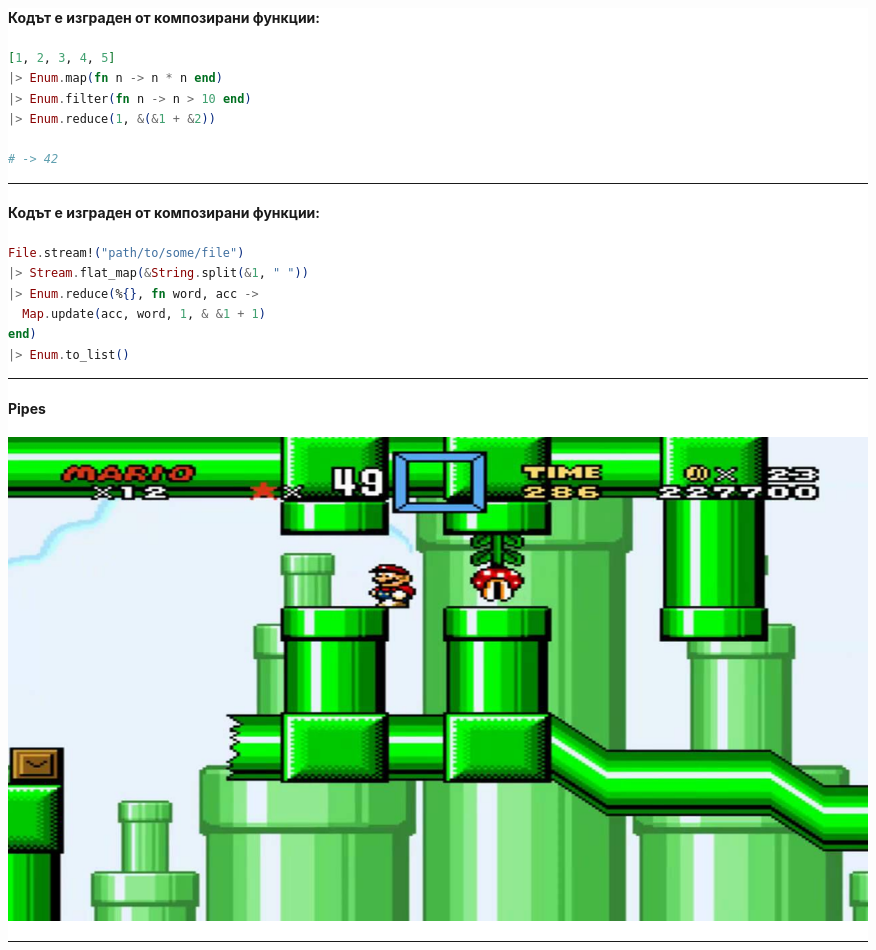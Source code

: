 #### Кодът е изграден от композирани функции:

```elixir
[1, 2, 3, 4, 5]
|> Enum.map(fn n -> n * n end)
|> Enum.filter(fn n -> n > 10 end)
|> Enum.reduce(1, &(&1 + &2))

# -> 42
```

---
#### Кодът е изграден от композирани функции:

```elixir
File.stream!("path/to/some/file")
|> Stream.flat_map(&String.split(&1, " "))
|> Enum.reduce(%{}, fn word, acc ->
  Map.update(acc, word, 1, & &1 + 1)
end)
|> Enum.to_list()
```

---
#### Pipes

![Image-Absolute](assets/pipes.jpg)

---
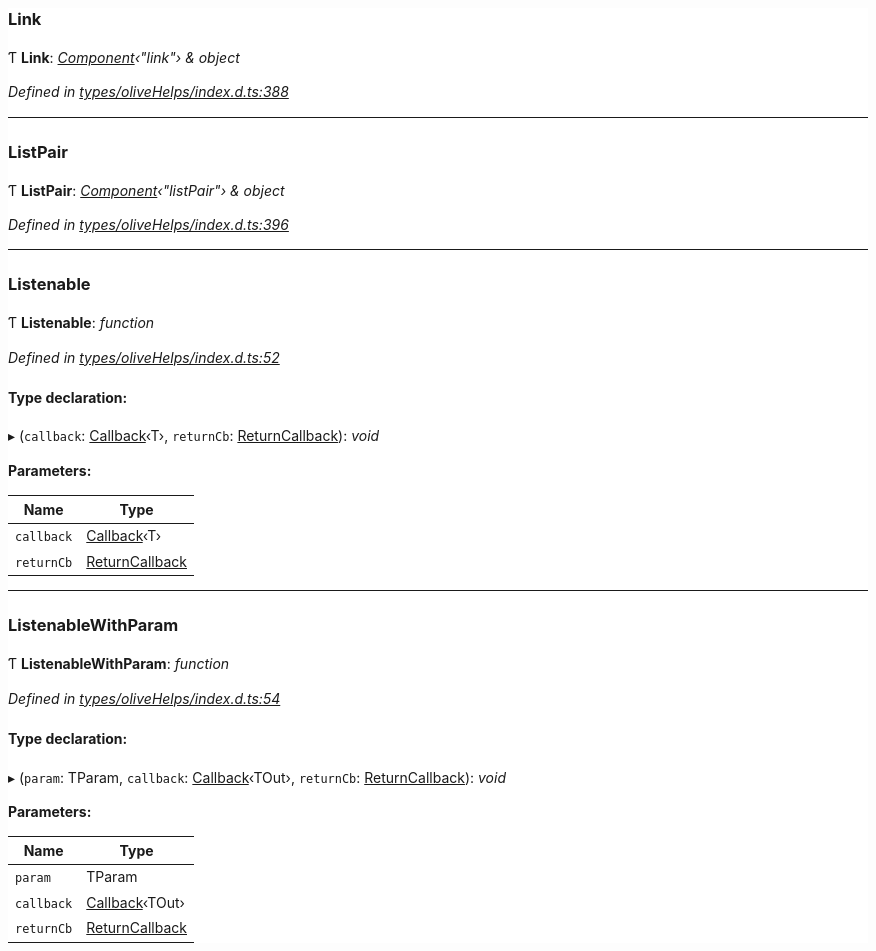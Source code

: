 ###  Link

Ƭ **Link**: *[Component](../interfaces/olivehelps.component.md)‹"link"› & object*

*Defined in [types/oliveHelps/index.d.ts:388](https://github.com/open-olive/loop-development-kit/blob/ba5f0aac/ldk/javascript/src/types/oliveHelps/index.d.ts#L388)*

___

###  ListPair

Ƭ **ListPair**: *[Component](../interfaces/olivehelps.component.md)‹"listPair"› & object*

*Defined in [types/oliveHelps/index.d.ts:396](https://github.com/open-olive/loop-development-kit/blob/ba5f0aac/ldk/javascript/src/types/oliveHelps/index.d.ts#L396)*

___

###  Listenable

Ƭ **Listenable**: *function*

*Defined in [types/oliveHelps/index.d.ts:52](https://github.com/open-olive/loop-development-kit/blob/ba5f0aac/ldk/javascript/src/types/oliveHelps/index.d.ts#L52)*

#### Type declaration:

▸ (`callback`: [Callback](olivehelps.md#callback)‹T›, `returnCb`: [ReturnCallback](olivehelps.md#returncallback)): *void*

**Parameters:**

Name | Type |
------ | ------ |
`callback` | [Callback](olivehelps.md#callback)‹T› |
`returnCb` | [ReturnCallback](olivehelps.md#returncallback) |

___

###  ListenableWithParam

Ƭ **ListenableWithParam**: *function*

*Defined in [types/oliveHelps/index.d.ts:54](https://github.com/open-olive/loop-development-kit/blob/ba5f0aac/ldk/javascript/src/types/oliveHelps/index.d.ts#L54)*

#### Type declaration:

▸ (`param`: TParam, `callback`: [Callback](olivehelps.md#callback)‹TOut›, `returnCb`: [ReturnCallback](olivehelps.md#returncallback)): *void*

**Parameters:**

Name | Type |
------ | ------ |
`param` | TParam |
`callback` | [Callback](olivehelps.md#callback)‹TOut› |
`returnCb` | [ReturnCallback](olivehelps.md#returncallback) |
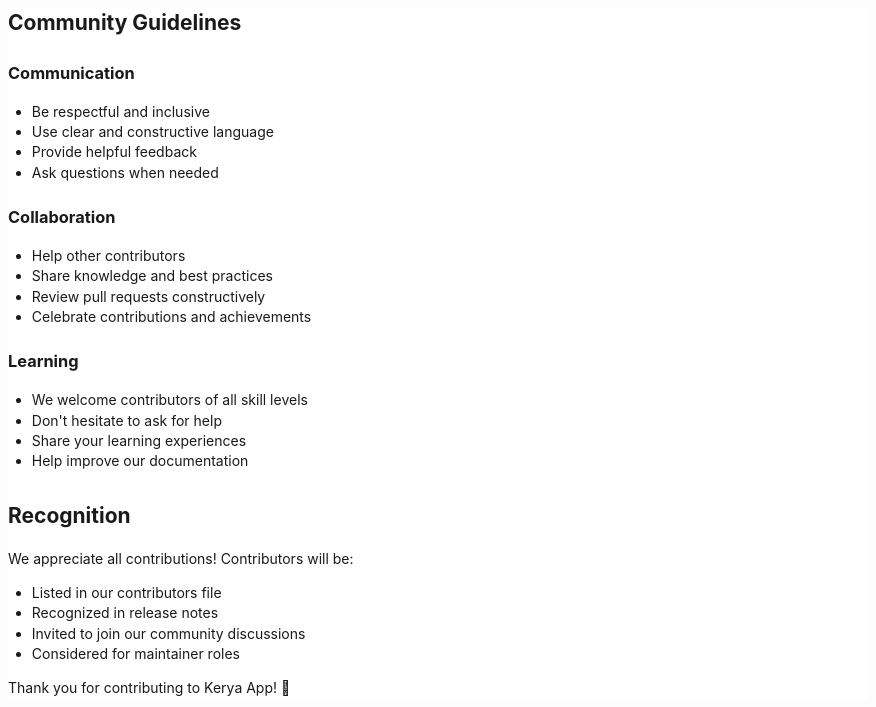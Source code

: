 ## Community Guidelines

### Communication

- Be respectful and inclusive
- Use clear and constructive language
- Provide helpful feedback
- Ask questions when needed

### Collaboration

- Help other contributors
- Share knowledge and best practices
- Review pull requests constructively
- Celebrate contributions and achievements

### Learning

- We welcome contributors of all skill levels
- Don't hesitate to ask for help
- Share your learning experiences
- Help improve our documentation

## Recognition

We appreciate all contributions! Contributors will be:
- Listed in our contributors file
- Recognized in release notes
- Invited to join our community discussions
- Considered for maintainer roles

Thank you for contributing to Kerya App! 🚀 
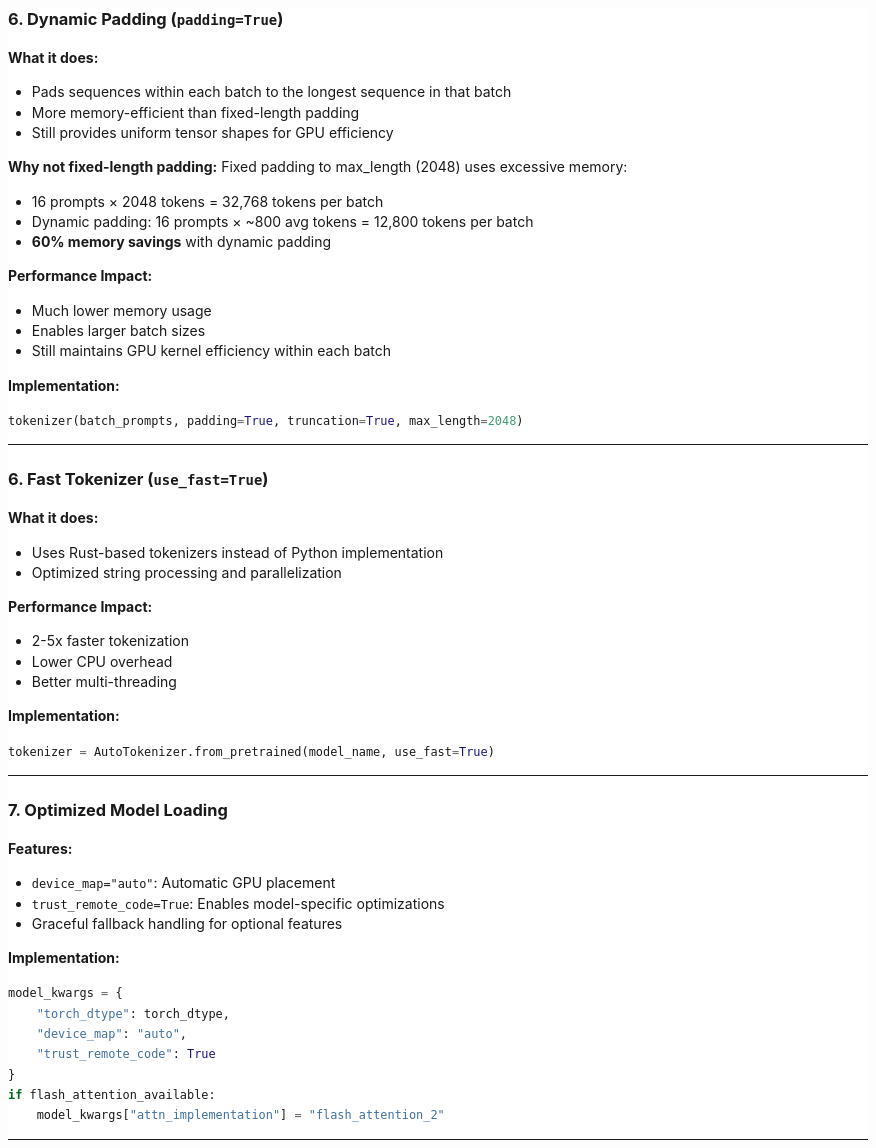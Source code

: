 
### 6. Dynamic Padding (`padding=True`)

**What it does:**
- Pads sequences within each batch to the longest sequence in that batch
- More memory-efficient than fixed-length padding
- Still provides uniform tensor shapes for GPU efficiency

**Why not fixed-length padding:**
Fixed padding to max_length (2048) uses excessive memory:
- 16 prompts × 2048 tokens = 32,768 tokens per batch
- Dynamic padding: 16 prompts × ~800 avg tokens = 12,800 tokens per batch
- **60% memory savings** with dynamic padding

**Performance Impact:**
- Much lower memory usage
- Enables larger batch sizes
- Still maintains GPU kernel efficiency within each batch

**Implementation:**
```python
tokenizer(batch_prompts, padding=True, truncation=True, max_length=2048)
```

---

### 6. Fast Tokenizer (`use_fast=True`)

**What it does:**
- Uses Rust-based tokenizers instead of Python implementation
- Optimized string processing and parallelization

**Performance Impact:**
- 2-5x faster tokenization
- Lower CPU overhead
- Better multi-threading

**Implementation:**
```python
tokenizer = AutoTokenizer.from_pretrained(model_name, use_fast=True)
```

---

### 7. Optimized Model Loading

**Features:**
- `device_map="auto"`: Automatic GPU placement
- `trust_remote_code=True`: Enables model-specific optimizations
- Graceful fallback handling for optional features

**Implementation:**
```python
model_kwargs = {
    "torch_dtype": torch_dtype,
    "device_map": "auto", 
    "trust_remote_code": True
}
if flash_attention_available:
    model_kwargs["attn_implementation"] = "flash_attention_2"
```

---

The task: Lines containing the word "изграден": copy every one of them from the records above.

Solution to this exercise:
: #### Кодът е изграден от композирани функции:
#### Кодът е изграден от композирани функции:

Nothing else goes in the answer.